Has anyone used MERIT granular? I have too much area to spray but granular can be applied much quicker.

Does it really stop JAP Beetles in the ground and systemically?


----------



## Stump Man (Feb 25, 2003)

*Merit Insecticide*

Do you know what the active ingredient is? I think I have used something like that.


----------



## CityUF (Feb 25, 2003)

Imidacloprid is the active ingredient. This stuff is supposed to be nice because of the low use rate. 
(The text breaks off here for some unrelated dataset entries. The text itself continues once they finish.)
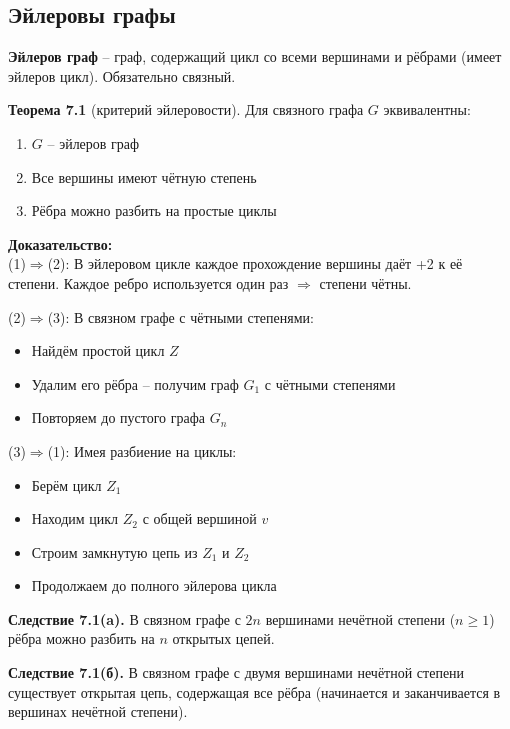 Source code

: \subsection{Эйлеровы графы}

\noindent\textbf{Эйлеров граф} -- граф, содержащий цикл со всеми вершинами и рёбрами (имеет эйлеров цикл). Обязательно связный.

\noindent\textbf{Теорема 7.1} (критерий эйлеровости). Для связного графа $G$ эквивалентны:
\begin{enumerate}[noitemsep,topsep=0pt]
\item $G$ -- эйлеров граф
\item Все вершины имеют чётную степень
\item Рёбра можно разбить на простые циклы
\end{enumerate}

\noindent\textbf{Доказательство:}\\
(1)$\Rightarrow$(2): В эйлеровом цикле каждое прохождение вершины даёт +2 к её степени. Каждое ребро используется один раз $\Rightarrow$ степени чётны.

\noindent(2)$\Rightarrow$(3): В связном графе с чётными степенями:
\begin{itemize}[noitemsep]
\item Найдём простой цикл $Z$
\item Удалим его рёбра -- получим граф $G_1$ с чётными степенями
\item Повторяем до пустого графа $G_n$
\end{itemize}

\noindent(3)$\Rightarrow$(1): Имея разбиение на циклы:
\begin{itemize}[noitemsep]
\item Берём цикл $Z_1$
\item Находим цикл $Z_2$ с общей вершиной $v$
\item Строим замкнутую цепь из $Z_1$ и $Z_2$
\item Продолжаем до полного эйлерова цикла
\end{itemize}

\noindent\textbf{Следствие 7.1(a).} В связном графе с $2n$ вершинами нечётной степени ($n \geq 1$) рёбра можно разбить на $n$ открытых цепей.

\noindent\textbf{Следствие 7.1(б).} В связном графе с двумя вершинами нечётной степени существует открытая цепь, содержащая все рёбра (начинается и заканчивается в вершинах нечётной степени).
1/10th of Merit is comparable to Orthene or Sevin... I think

It's made by Bayer


----------



## John Paul Sanborn (Feb 25, 2003)

I've used Merit as a soil drench, and know some companies who swear by it for grub control. If I understand it right it interupts the molt cycle of the grub.


----------



## phasthound (Feb 27, 2003)

*Merit*

I have a lot of experiance with Merit WSP (not granular). It works wonders as a soil injection for Jap. Beetle, Birch leaf miners, Bronze birch borer, Holly leaf miners, White flies and Lacebugs. It may take a month or two for uptake to be complete. Foliar sprays are not as effective as soil injections. It is an expensive product if not used properly. I have found (as have others) that using Merit to control Hemlock Woolley Adegid can cause mite outbreaks.


----------



## CityUF (Feb 28, 2003)

I don't have the equipment for soil injection or large scale foliar spray... thats why I was thinking of granular. 

Might I be able to use a soil probe and a small measuring tool?
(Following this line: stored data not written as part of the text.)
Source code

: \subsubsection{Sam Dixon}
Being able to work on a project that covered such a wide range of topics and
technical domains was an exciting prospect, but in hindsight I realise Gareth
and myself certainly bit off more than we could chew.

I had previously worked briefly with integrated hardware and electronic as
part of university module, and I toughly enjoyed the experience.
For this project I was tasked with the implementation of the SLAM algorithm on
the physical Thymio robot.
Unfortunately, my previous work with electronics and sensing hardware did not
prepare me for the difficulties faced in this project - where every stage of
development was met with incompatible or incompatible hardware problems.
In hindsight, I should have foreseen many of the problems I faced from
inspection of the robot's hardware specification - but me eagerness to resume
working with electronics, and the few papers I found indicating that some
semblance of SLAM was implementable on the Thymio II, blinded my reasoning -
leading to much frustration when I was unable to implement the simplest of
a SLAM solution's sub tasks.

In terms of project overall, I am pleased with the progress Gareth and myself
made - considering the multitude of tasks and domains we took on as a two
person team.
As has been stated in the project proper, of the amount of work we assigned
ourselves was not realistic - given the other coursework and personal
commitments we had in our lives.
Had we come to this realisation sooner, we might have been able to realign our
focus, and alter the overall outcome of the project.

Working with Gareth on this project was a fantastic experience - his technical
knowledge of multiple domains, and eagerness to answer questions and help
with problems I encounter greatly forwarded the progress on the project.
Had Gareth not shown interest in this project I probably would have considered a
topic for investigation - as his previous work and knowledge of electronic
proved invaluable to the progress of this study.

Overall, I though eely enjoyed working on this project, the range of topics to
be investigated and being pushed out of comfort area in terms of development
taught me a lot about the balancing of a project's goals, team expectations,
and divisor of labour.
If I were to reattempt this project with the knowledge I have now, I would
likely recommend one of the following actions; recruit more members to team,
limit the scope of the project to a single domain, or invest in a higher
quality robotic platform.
Should I soil drench from a 200 gallon water tank I have? 

My main concern is JAP Beetles... whiteflies, aphids, and scale are next on the list. I don't think scale is affected by MERIT but Orthene works on them if the timing is right

I guess any systemic is fine I just am looking into MERIT... I would prefer granular


----------



## phasthound (Feb 28, 2003)

You don't need large scale equipment to inject Merit. You can use a Koritz gun which is a self contained unit capable of holding enough mixed material for most applications. It will also deliver the precise measurement required. 
Merit is also in a chemical class by itself. If used properly, you will get outstanding results. One application in early Spring will last a year.
No, I am not a sales Rep. for Bayer.


----------



## Toddppm (Feb 28, 2003)

I've used it to treat lawn areas a few times and it reduced the numbers but they still fly in from neighbors. Have no idea if it's systemic to the grub itself you mean? As far as soil drench you don't need any tools but a bucket and shovel. You can mound up the dirt around the base of a tree to from a berm and pour your mix around and let it soak in.


----------